Yasuhiro Okabe1, Hidehisa Kitada, Yoshifumi Miura, Takehiro Nishiki, Kei Kurihara, Sayako Kawanami, Soshi Terasaka, Keizo Kaku, Hiroshi Noguchi, Atsushi Sugitani, Masao Tanaka.   

Abstract

PURPOSE: We herein report our experience with pancreas transplantation in 26 patients at a single institution in Japan between August 2001 and December 2011.
METHODS: We reviewed the medical records of 26 pancreas transplantations performed in our institute.
RESULTS: The early complications (within 2 weeks) included one graft venous thrombosis, one arterial thrombosis, and two reoperations for bleeding. Of the 26 pancreas transplant recipients, five lost pancreas graft function. Of 24 simultaneous pancreas-kidney recipients, three lost kidney graft function due to noncompliance. The patient, pancreas, and kidney survival rates were 100, 96 and 93 % at 1 year; 100, 80 and 93 % at 5 years; and 100, 67 and 68 % at 10 years, respectively. Of all these complications, venous thrombosis after pancreas transplantation was the most critical.

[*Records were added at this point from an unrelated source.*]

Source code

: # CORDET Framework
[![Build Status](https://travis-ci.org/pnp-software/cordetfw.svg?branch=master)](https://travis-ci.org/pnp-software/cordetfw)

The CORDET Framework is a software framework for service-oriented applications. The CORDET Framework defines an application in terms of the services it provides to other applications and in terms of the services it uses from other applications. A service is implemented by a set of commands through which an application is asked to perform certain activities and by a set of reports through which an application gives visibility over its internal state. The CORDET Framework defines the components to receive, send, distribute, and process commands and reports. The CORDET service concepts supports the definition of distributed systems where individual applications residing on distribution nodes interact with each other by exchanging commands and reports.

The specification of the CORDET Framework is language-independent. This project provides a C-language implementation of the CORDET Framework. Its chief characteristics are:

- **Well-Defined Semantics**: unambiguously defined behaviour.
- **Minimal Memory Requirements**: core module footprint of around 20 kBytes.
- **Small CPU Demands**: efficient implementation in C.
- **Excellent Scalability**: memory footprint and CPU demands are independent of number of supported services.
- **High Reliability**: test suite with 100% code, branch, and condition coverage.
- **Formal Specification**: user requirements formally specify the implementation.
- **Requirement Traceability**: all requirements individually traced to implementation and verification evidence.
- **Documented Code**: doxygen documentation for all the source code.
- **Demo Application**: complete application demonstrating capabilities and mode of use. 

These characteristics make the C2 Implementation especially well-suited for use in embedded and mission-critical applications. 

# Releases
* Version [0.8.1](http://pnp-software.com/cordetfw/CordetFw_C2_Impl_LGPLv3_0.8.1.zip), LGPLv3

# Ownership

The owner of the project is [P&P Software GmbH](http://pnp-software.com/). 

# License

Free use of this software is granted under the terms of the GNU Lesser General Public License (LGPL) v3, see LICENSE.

CONCLUSIONS: As the largest series of pancreas transplantations in a single institution in Japan, our series yielded better results than the worldwide data recorded by the International Pancreas Transplant Registry. Routine postoperative anticoagulation therapy is not necessary for the prevention of graft thrombosis if sufficient fluid infusion is strictly controlled and the graft blood flow is frequently monitored. When graft thrombosis occurs, both early detection and appropriate intervention are extremely important if the pancreas graft is to survive.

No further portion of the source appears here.